Tax Planning & Preparation Blog

State and Local Tax Quarterly Tidbits

Quick reminder that InvestOhio is still available for the state’s current fiscal year ending 6/30/2015. All applications must be submitted by 6/30/2015 to take advantage of InvestOhio. It is important to keep in mind the order items must take place to secure the credit. First, funds must be invested; once the funds are invested the entity has six months to make the necessary purchases. The investment must be maintained for two years to secure the credit.

In a recent decision by Florida District Court of Appeals, it was decided that Florida’s taxation of out-of-state sales violated commerce clause. The case at question was American Business USA Corp v. Florida Department, which involved the taxation of flower sales that were destined for delivery outside of Florida. American Business USA Corp (“American”) would sell flowers only via the internet and would utilize local florist to handle the order. American was charging sales tax only on the orders being delivered to customers located in Florida and any orders destined for delivery outside of Florida were not taxed. Florida statute requires the taxation of flower sales no matter where the arrangement is being delivered. Meaning if a florist in Florida takes an order for delivery of an arrangement to Georgia, Florida sales tax must be charged. The Florida Department of Revenue attempted to tax the sales that American made for delivery outside the State of Florida. Upon appeal to the District Court of Appeals it was determined that Florida had no basis for taxing these out of state sales. The impact to Florist throughout the State of Florida will be interesting.


Quick Service Restaurant Program (“QSR”)
Ohio has conducted a series of meetings to address the issue with a QSR, in particular the collection of sales tax on dine in meals. To Go Meals in Ohio are exempt from Ohio sales tax. The compliance program is an educational program being offered by the State of Ohio for the restaurant industry. The program offers different alternatives to the normal test check utilized by the State of Ohio for the determining the percentage of taxable food to be utilized during an Ohio sales tax audit. The following link will take you directly to the QSR report on the State of Ohio’s website . Within this report are the required forms for participation in the program.
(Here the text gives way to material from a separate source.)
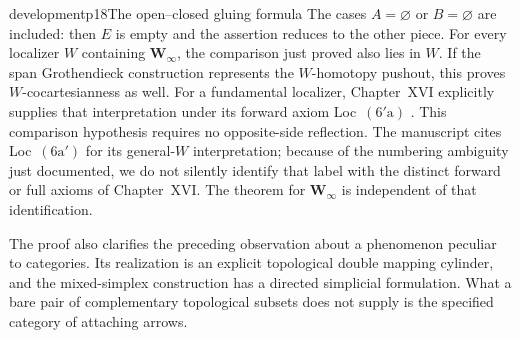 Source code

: \begin{dcomment}{development}{p18}{The open--closed gluing formula}
The cases $A=\varnothing$ or $B=\varnothing$ are included: then $E$ is empty and the assertion reduces to the other piece. For every localizer $W$ containing $\mathbf W_\infty$, the comparison just proved also lies in $W$. If the span Grothendieck construction represents the $W$-homotopy pushout, this proves $W$-cocartesianness as well. For a fundamental localizer, Chapter~XVI explicitly supplies that interpretation under its forward axiom Loc~$(6'\mathrm a)$ \citep[\S3, ms.~24, footnote~15]{GrothendieckDerivateursXVI}. This comparison hypothesis requires no opposite-side reflection. The manuscript cites Loc~$(6\mathrm a')$ for its general-$W$ interpretation; because of the numbering ambiguity just documented, we do not silently identify that label with the distinct forward or full axioms of Chapter~XVI. The theorem for $\mathbf W_\infty$ is independent of that identification.

The proof also clarifies the preceding observation about a phenomenon peculiar to categories. Its realization is an explicit topological double mapping cylinder, and the mixed-simplex construction has a directed simplicial formulation. What a bare pair of complementary topological subsets does not supply is the specified category of attaching arrows.
\end{dcomment}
The new compliance program reduces a QSR’s likelihood of being selected for audit and will permit the waiver of the 15% penalty normally assessed as part of a sales tax audit.

Participation in the program requires the following:

  • Completion by managers and cashiers of an educational webinar
  • The point of sale system (POS) must be programmed to a taxable setting as a default (other than drive through registers)
  • QSR must be registered for all applicable Ohio taxes
  • Returns must be timely filed
  • No outstanding assessments

Ohio Municipal Income Tax Reform
Ohio’s municipal income tax reform has passed both branches of congress and is awaiting the Governor signature. Once the bill is signed by the Governor, Skoda Minotti will issue more detailed information concerning the changes enacted for municipal tax reform.

Some of the changes that are part of municipal reform are the following:

  • NOL carry forward five years – all cities would have an NOL carry forward. Would be phased in over six years
  • Creates uniform treatment of filing requirements – extensions, penalties, due dates, etc.
  • Creates consistent taxation of pass-through entities – at entity level. Owners will be taxed by resident city.
  • Adjustments to occasional entry rule – change from 12 days to 20 days.
  • Changes the definition of a “day” for occasional entry purposes to where the employee spends a “preponderance of work day”.

Ohio Withholding and School District Withholding
The following withholding and school district changes are effective 1/1/2015:

  • All withholding and school district withholding must now be made electronically through the Ohio Business Gateway.
  • If an employer would like to be excused from the requirement of making these payments electronically, a request must be filed with the tax commissioner. The form that must be filed is WT OOR.